RE: Character Encoding Question

At 12:18 PM -0800 11/29/00, John Boyer wrote:
>Still your question is valid because UCS-4 contains code points 
>outside of the BMP, and UTF-8 is capable of encoding them, while 
>Unicode/UCS-2/UTF-16x is not.

That is an incorrect statement. UTF-16 is able to encode things 
outside the BMP just fine, the the method for doing so is specified 
in the Unicode Standard an in RFC 2781.

>   While nothing currently exists out there,

This is also not true: there are private use areas allocated in 
planes 15 and 16.

>  I think ISO/IEC 10646-2 is supposed to change that fact, so it 
>would be helpful for us to change our sentence about the conditions 
>under which we expect the application of Normalization Form C to 
>occur.

This all started with a statement:

"REQUIRED to use Normalization Form C [NFC] when converting an XML 
document to the UCS character domain from a non-Unicode encoding".

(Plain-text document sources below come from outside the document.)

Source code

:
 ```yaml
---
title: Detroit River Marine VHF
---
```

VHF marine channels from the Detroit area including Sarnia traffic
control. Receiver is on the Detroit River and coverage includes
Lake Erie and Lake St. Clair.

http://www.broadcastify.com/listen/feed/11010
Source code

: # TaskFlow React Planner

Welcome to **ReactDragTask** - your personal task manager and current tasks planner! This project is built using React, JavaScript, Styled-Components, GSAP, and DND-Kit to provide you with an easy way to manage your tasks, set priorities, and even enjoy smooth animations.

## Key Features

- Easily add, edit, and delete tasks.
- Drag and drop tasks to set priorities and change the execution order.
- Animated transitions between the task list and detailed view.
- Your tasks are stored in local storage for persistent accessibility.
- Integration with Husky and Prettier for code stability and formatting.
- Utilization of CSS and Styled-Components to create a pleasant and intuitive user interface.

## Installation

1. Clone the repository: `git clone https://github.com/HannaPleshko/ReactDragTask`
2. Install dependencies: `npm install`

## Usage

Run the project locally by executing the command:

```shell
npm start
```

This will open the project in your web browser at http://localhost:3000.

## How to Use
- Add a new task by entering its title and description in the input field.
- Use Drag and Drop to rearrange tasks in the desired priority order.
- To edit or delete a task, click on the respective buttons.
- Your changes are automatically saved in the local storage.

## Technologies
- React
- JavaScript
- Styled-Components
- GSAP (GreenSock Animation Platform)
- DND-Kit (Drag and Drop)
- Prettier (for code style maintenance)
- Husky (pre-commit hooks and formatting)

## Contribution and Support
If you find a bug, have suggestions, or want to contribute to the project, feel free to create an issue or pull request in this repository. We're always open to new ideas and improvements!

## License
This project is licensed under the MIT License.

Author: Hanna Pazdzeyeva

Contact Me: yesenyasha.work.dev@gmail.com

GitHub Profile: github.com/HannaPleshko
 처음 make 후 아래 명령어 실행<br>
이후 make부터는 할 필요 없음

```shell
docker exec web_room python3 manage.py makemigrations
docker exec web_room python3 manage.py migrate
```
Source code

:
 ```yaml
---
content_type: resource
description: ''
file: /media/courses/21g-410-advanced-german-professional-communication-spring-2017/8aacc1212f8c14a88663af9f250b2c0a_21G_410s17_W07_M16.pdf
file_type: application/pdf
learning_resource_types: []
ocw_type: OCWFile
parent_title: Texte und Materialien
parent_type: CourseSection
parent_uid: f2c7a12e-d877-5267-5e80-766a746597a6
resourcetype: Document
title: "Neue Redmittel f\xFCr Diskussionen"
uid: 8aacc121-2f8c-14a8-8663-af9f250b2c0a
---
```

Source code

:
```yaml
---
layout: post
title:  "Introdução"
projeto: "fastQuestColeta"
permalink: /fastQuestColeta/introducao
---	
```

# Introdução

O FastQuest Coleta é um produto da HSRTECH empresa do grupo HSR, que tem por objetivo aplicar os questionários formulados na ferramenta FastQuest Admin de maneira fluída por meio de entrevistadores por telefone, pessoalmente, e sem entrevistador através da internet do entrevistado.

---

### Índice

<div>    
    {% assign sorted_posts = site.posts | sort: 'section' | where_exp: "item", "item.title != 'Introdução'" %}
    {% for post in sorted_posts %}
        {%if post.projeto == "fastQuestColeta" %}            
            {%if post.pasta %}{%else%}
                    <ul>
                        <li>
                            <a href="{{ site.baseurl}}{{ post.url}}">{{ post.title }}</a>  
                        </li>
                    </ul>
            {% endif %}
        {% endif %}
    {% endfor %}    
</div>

This was a bit of shorthand on the part of whoever wrote it. Simply 
change "a non-Unicode encoding" to "any non-UCS encoding" or "any 
local encoding".


>In conclusion, it would be helpful to know whether anyone thinks 
>UTF-7 
>(<http://www.ietf.org/rfc/rfc2152.txt>http://www.ietf.org/rfc/rfc2152.txt) 
>should be included since it does claim to be a format for encoding 
>Unicode characters.

Oh God no. UTF-7 was a mistake and has, thankfully, never been widely 
adopted. The only real use of UTF-7 is in IMAP and everyone there 
deeply regrets it. Pretend that you never heard of UTF-7.

--Paul Hoffman, Director
--Internet Mail Consortium

Received on Wednesday, 29 November 2000 18:15:28 UTC